I had quite high expectations for Mind the Gap, despite knowing very little about it. Really, all I’d heard going in was that it would be a horror/mystery type series, that it would involve a girl experiencing some kind of mental trauma, and that the cryptic teaser images were rather intriguing. I have of course quite exhaustively documented how Image have been on a roll lately, and this seemed like it could be another stellar new issue #1. Sadly, upon picking up Mind the Gap #1 this week, I found the end product to be a bit disappointing.
I think my main problem with the comic lies with the visuals. It is drawn by the Morning Glories cover team of Rodin Esquejo and Sonia Oback, who have provided some lovely covers for that series, and give us a couple of similarly lovely covers for this one: I had difficulty choosing which variant I wanted to have! But the downfall comes with the interiors. Don’t get me wrong, it’s all very pretty. The page layouts are skillfully handled, and the anatomy is flawless. But it’s with the faces that things fall apart. Too often, the facial expressions are just cold and glassy, like looking at a doll. Even when the faces are technically detailed, they have this lifeless look that recreates a disconnect, this “uncanny valley” effect. It’s strange: I have read comics with art that is technically inferior to this, but I’ve liked the art much more because they get the faces right, because even with less detail, the artist captures that spark of life and emotion that lets me, as a reader, connect. And I just didn’t feel that here.
The problem is further exacerbated by the coloring. This is entering the realm of the highly subjective here, but in terms of colors, the waxen, hyper-glossy tone employed throughout the book creates the kind of aesthetic that can leave me finding some Dynamite books hard to warm to. It’s not something I typically associate with Image’s output.

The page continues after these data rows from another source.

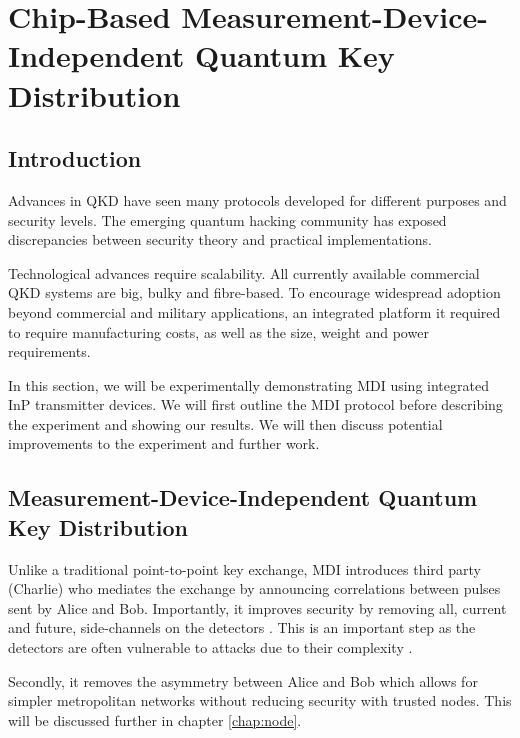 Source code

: %
%
\graphicspath{{./chapters/chapter04/fig04/}}

\let\textcircled=\pgftextcircled
\chapter[Chip-Based Measurement-Device-Independent QKD]{Chip-Based Measurement-Device-Independent Quantum Key Distribution}
\label{chap:mdiqkd}

\section*{Introduction}

Advances in \ac{QKD} have seen many protocols developed for different purposes and security levels. The emerging quantum hacking community has exposed discrepancies between security theory and practical implementations. 

Technological advances require scalability. All currently available commercial \ac{QKD} systems are big, bulky and fibre-based. To encourage widespread adoption beyond commercial and military applications, an integrated platform it required to require manufacturing costs, as well as the size, weight and power requirements.

In this section, we will be experimentally demonstrating \ac{MDI} \cite{mdi-qkd} using integrated \ac{InP} transmitter devices. We will first outline the \ac{MDI} protocol before describing the experiment and showing our results. We will then discuss potential improvements to the experiment and further work.

\section{Measurement-Device-Independent Quantum Key Distribution}
\label{sec:mdi-qkd}

Unlike a traditional point-to-point key exchange, \ac{MDI} introduces third party (Charlie) who mediates the exchange by announcing correlations between pulses sent by Alice and Bob. Importantly, it improves security by removing all, current and future, side-channels on the detectors \cite{}. This is an important step as the detectors are often vulnerable to attacks due to their complexity \cite{}.

Secondly, it removes the asymmetry between Alice and Bob which allows for simpler metropolitan networks without reducing security with trusted nodes. This will be discussed further in chapter \ref{chap:node}.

I know this is reading like the ramblings of someone who doesn’t know much about art complaining about more qualified people’s artistic visions, and my reasoning for not liking it may not be much better than “I don’t like it”, but it’s just not my cup of tea.

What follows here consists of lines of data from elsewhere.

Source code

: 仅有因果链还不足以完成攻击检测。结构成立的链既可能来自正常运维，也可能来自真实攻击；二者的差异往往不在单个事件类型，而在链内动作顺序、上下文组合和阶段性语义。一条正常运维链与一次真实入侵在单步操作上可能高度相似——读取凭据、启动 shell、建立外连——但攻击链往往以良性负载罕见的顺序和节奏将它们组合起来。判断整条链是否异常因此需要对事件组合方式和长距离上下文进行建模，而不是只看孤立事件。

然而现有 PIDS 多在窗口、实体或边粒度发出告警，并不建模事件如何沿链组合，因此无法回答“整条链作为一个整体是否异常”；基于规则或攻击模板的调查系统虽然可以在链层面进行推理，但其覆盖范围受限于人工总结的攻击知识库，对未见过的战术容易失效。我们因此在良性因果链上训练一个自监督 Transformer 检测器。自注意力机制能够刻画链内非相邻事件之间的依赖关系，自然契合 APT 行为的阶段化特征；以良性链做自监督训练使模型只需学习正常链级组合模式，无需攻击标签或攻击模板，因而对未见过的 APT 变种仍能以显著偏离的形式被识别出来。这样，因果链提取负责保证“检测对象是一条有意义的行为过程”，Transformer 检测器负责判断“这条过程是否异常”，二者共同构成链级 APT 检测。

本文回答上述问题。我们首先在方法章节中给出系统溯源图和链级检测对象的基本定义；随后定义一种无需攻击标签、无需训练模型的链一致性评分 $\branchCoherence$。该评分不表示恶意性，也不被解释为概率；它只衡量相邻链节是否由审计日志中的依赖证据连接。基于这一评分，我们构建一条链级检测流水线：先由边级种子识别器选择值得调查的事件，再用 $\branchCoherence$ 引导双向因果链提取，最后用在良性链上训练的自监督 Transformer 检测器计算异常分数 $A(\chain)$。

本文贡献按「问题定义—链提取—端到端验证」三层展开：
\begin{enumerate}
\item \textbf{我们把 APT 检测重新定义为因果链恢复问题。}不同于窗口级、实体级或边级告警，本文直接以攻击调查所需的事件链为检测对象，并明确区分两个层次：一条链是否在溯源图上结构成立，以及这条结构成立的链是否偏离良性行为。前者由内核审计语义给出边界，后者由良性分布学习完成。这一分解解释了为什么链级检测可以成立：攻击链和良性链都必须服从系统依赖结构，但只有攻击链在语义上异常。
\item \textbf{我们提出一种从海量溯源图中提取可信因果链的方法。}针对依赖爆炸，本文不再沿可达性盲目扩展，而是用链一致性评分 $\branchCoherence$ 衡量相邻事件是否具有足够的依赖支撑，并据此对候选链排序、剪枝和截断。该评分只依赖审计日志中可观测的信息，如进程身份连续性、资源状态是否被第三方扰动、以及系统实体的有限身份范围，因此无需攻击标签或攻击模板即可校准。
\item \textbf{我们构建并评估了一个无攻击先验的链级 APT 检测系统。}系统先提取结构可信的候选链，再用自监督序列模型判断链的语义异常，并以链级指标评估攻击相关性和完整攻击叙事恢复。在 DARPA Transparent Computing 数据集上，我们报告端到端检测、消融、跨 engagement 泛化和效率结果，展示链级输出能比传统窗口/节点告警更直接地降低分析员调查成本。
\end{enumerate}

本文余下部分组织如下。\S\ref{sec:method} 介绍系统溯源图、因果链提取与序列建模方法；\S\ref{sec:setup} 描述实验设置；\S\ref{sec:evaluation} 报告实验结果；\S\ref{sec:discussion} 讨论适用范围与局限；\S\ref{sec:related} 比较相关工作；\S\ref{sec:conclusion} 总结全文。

I don’t want to be a total downer to the contributions of Rodin Esquejo and Sonia Oback, however. There are some sequences they just nail perfectly, such as a character emerging from the shadows through the glow of his cigarette, or an eerie double-page splash where our lead character Elle is lambasted with snatches of voices from her lost memory. As I say, though it may not have resonated with me, I can recognise the objective craft and skill that has gone into the artwork for this book.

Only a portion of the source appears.